A group of Berkeley residents who opposed the building's 180-foot height said the Shattuck Terrace Green Apartments high-rise tower downtown would destroy the view of San Francisco Bay from UC Berkeley's Campanile Way. They say it turns a public scenic view into a privatized view limited to residents of the new apartment building. 

"This building would rise between the pillars of the Golden Gate like a tombstone," said Steve Finacom, one of the Berkeley residents who filed an appeal to the zoning board's approval in October of the project. "The first people who planned this campus recognized that looking out the Golden Gate was a defining feature of this place."

"We'll lose this forever. It's really an iconic view. It's on the National Register," said Kelly Hammargren, another member of the group, asking the council not to approve the use permit, but instead send it back to the zoning board for revision. 

At the base of the Campanile on Thursday, a group of high school students from Los Angeles stopped to take photos. 

"Look at the possibilities of this campus, this city. all the possible things that are around.
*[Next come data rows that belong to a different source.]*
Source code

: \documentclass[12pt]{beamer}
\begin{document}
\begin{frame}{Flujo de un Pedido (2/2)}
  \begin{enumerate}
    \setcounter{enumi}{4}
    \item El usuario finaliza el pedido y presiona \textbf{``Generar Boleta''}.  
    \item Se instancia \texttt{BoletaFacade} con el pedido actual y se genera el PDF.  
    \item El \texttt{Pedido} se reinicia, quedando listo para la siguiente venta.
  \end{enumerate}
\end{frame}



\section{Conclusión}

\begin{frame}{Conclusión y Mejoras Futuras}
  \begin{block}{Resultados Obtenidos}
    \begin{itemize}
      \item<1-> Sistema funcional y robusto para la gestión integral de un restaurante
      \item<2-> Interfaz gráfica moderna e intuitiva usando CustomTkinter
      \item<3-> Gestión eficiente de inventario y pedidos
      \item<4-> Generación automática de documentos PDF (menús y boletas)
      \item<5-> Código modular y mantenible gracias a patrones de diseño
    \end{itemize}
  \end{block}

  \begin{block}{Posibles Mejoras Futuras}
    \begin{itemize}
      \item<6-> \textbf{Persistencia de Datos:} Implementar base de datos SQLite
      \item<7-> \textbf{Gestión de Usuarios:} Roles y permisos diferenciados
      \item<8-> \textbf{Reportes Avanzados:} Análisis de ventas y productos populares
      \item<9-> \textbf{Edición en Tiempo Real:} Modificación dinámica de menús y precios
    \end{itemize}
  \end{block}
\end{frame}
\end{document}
It's beautiful," said Victoria Rodriguez, one of the group's chaperones from Los Angeles. 

"It's nice to come and sit with friends and look at the sunset and get a nice vantage point to remind us that there much greater things out there," said Kathryn Field, a UC Berkeley junior. 

Public testimony lasted about two hours as community members sought to persuade the council members.

At the city council meeting Thursday night, the room was packed with UC Berkeley students and other community members. 

Many students and supporters of the project spoke passionately about the need for housing and noted the 2190 Shattuck site was next to BART. Some students were emotional describing how UC students and staff face long commutes because they can't find affordable homes close to campus. 

"Its really sad to see them a lot of time commuting. They deserve to have housing close," said Julia Castro, a 2nd year UC Berkeley student. 

Business owners and construction workers said it would help the downtown economy..

But others pointed out the housing would be market rate, not affordable housing units. In return, the developer agreed to make a $10 million donation to affordable housing causes, in lieu of designated affordable units at the site. 

"You've been given a false choice," said Moni Law, a  Berkeley resident, who suggested the council negotiate a lower building height with the developers and preserve the view. "We should be the standard bearer for affordable housing. And this is not it. You can have it all. No housing is lost if the extra high floors are eliminated and the view is preserved." 

The developer told the city council, however that lowering the number of floors and units would not be financially feasible. 

The opponents have 30 days to file a legal challenge. The developers say they plan to proceed with obtaining building permits and could break ground as soon as next year.